(Records from a data source)
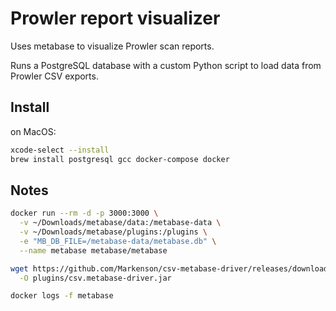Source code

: # Prowler report visualizer

Uses metabase to visualize Prowler scan reports.

Runs a PostgreSQL database with a custom Python script to load data from Prowler CSV exports.


## Install

on MacOS:

```bash
xcode-select --install
brew install postgresql gcc docker-compose docker
```

## Notes

```bash
docker run --rm -d -p 3000:3000 \
  -v ~/Downloads/metabase/data:/metabase-data \
  -v ~/Downloads/metabase/plugins:/plugins \
  -e "MB_DB_FILE=/metabase-data/metabase.db" \
  --name metabase metabase/metabase

wget https://github.com/Markenson/csv-metabase-driver/releases/download/v1.3.1/csv.metabase-driver.jar \
  -O plugins/csv.metabase-driver.jar

docker logs -f metabase
```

**DESCRIPTION OF THE TASK**
Make a list of all lines in the data that contain "Downloads".

**RESPONSE**
  -v ~/Downloads/metabase/data:/metabase-data \
  -v ~/Downloads/metabase/plugins:/plugins \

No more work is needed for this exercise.